Toutefois, selon l’article 514-1 du même code, le juge peut écarter l’exécution provisoire de droit, en tout ou partie, s’il estime qu’elle est incompatible avec la nature de l’affaire. Il statue, d’office ou à la demande d’une partie, par décision spécialement motivée.
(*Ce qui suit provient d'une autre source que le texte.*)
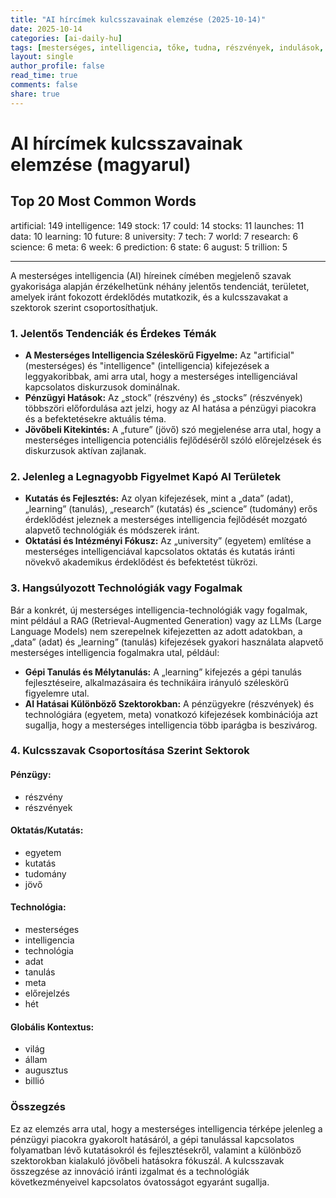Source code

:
```yaml
---
title: "AI hírcímek kulcsszavainak elemzése (2025-10-14)"
date: 2025-10-14
categories: [ai-daily-hu]
tags: [mesterséges, intelligencia, tőke, tudna, részvények, indulások, adatok, tanulás, jövő, egyetem, tech, világ, kutatás, tudomány, meta, hét, előrejelzés, állam, augusztus, trillió]
layout: single
author_profile: false
read_time: true
comments: false
share: true
---
```


# AI hírcímek kulcsszavainak elemzése (magyarul)

## Top 20 Most Common Words

artificial: 149
intelligence: 149
stock: 17
could: 14
stocks: 11
launches: 11
data: 10
learning: 10
future: 8
university: 7
tech: 7
world: 7
research: 6
science: 6
meta: 6
week: 6
prediction: 6
state: 6
august: 5
trillion: 5

---

A mesterséges intelligencia (AI) híreinek címében megjelenő szavak gyakorisága alapján érzékelhetünk néhány jelentős tendenciát, területet, amelyek iránt fokozott érdeklődés mutatkozik, és a kulcsszavakat a szektorok szerint csoportosíthatjuk.

### 1. Jelentős Tendenciák és Érdekes Témák
- **A Mesterséges Intelligencia Széleskörű Figyelme:**
  Az "artificial" (mesterséges) és "intelligence" (intelligencia) kifejezések a leggyakoribbak, ami arra utal, hogy a mesterséges intelligenciával kapcsolatos diskurzusok dominálnak.
- **Pénzügyi Hatások:**
  Az „stock” (részvény) és „stocks” (részvények) többszöri előfordulása azt jelzi, hogy az AI hatása a pénzügyi piacokra és a befektetésekre aktuális téma.
- **Jövőbeli Kitekintés:**
  A „future” (jövő) szó megjelenése arra utal, hogy a mesterséges intelligencia potenciális fejlődéséről szóló előrejelzések és diskurzusok aktívan zajlanak.

### 2. Jelenleg a Legnagyobb Figyelmet Kapó AI Területek
- **Kutatás és Fejlesztés:** 
  Az olyan kifejezések, mint a „data” (adat), „learning” (tanulás), „research” (kutatás) és „science” (tudomány) erős érdeklődést jeleznek a mesterséges intelligencia fejlődését mozgató alapvető technológiák és módszerek iránt.
- **Oktatási és Intézményi Fókusz:**
  Az „university” (egyetem) említése a mesterséges intelligenciával kapcsolatos oktatás és kutatás iránti növekvő akademikus érdeklődést és befektetést tükrözi.

### 3. Hangsúlyozott Technológiák vagy Fogalmak 
Bár a konkrét, új mesterséges intelligencia-technológiák vagy fogalmak, mint például a RAG (Retrieval-Augmented Generation) vagy az LLMs (Large Language Models) nem szerepelnek kifejezetten az adott adatokban, a „data” (adat) és „learning” (tanulás) kifejezések gyakori használata alapvető mesterséges intelligencia fogalmakra utal, például:
- **Gépi Tanulás és Mélytanulás:** 
  A „learning” kifejezés a gépi tanulás fejlesztéseire, alkalmazásaira és technikáira irányuló széleskörű figyelemre utal.
- **AI Hatásai Különböző Szektorokban:** 
  A pénzügyekre (részvények) és technológiára (egyetem, meta) vonatkozó kifejezések kombinációja azt sugallja, hogy a mesterséges intelligencia több iparágba is beszivárog.

### 4. Kulcsszavak Csoportosítása Szerint Sektorok

#### **Pénzügy:**
- részvény
- részvények

#### **Oktatás/Kutatás:**
- egyetem
- kutatás
- tudomány
- jövő

#### **Technológia:**
- mesterséges
- intelligencia
- technológia
- adat
- tanulás
- meta
- előrejelzés
- hét

#### **Globális Kontextus:**
- világ
- állam
- augusztus
- billió

### Összegzés
Ez az elemzés arra utal, hogy a mesterséges intelligencia térképe jelenleg a pénzügyi piacokra gyakorolt hatásáról, a gépi tanulással kapcsolatos folyamatban lévő kutatásokról és fejlesztésekről, valamint a különböző szektorokban kialakuló jövőbeli hatásokra fókuszál. A kulcsszavak összegzése az innováció iránti izgalmat és a technológiák következményeivel kapcsolatos óvatosságot egyaránt sugallja.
En l’espèce, compte tenu du montant et de l’ancienneté de la dette et de l’absence totale de reprise du paiement des loyers depuis l’assignation, il n’y a pas lieu d’écarter l’exécution provisoire de la présente décision.
PAR CES MOTIFS,
Le juge des contentieux de la protection, statuant après débats publics, par jugement mis à disposition au greffe, contradictoire et en premier ressort,
CONSTATE que la dette locative visée dans le commandement de payer du 17 septembre 2024 n’a pas été réglée dans le délai de deux mois,
CONSTATE, en conséquence, que le contrat conclu le 31 mai 2011 entre la société 3F GRAND EST, d’une part, et Mme [U] [V] et M. [C] [L], d’autre part, concernant les locaux situés au [Adresse 2] à [Localité 9] est résilié depuis le 18 novembre 2024,
DIT n’y avoir lieu d’octroyer des délais de paiement à Mme [U] [V] et M. [C] [L], sans préjudice des délais qui pourraient leur être accordés dans le cadre d’une procédure de surendettement,
ORDONNE à Mme [U] [V] et M. [C] [L] de libérer de leur personne, de leurs biens, ainsi que de tous occupants de leur chef, les lieux situés au [Adresse 2] à [Localité 9] ainsi que, le cas échéant, tous les lieux loués accessoirement au logement, y compris l’emplacement de stationnement loué en application de l’avenant au contrat en date du 17 octobre 2019,
DIT qu’à défaut de libération volontaire, il pourra être procédé à leur expulsion et à celle de tous occupants de leur chef avec l’assistance de la force publique,
DIT que le sort des meubles sera régi conformément aux dispositions des articles L. 433-1 et L. 433-2 du code des procédures civiles d’exécution,
RAPPELLE que l’expulsion ne pourra avoir lieu qu’hors période hivernale et à l’expiration d’un délai de deux mois suivant la délivrance d’un commandement d’avoir à libérer les lieux,
DIT n’y avoir lieu à astreinte,
CONDAMNE solidairement Mme [U] [V] et M. [C] [L] au paiement d’une indemnité d’occupation mensuelle égale au loyer et aux charges qui auraient été dus en cas de poursuite du bail, soit 858,92 euros (huit cent cinquante-huit euros et quatre-vingt-douze centimes) par mois,
DIT que cette indemnité d’occupation, qui se substitue au loyer dès le 18 novembre 2024, est payable dans les mêmes conditions que l’étaient le loyer et les charges, jusqu’à libération effective des lieux et remise des clés à la bailleresse ou à son mandataire,
CONDAMNE solidairement Mme [U] [V] et M. [C] [L] à payer à la société 3F GRAND EST la somme de 2 029,04 euros (deux mille vingt-neuf euros et quatre centimes) au titre de l’arriéré locatif arrêté au 27 janvier 2025, avec intérêts au taux légal à compter du 17 septembre 2024 sur la somme de 1 512,57 euros et à compter de l’assignation pour le surplus,
DIT n’y avoir lieu d’écarter l’exécution provisoire de droit de la présente décision,
CONDAMNE solidairement Mme [U] [V] et M. [C] [L] à payer à la société 3F GRAND EST la somme de 400 euros (quatre cents euros) au titre de l’article 700 du code de procédure civile,
CONDAMNE solidairement Mme [U] [V] et M. [C] [L] aux dépens comprenant notamment le coût des commandements de payer du 17 septembre 2024 et celui des assignations du 12 février 2025.
AINSI JUGE ET PRONONCE par mise à disposition au greffe, le 03 février 2026, par Maxime SPAETY, Juge des contentieux de la protection et Clarisse GOEPFERT, Greffier.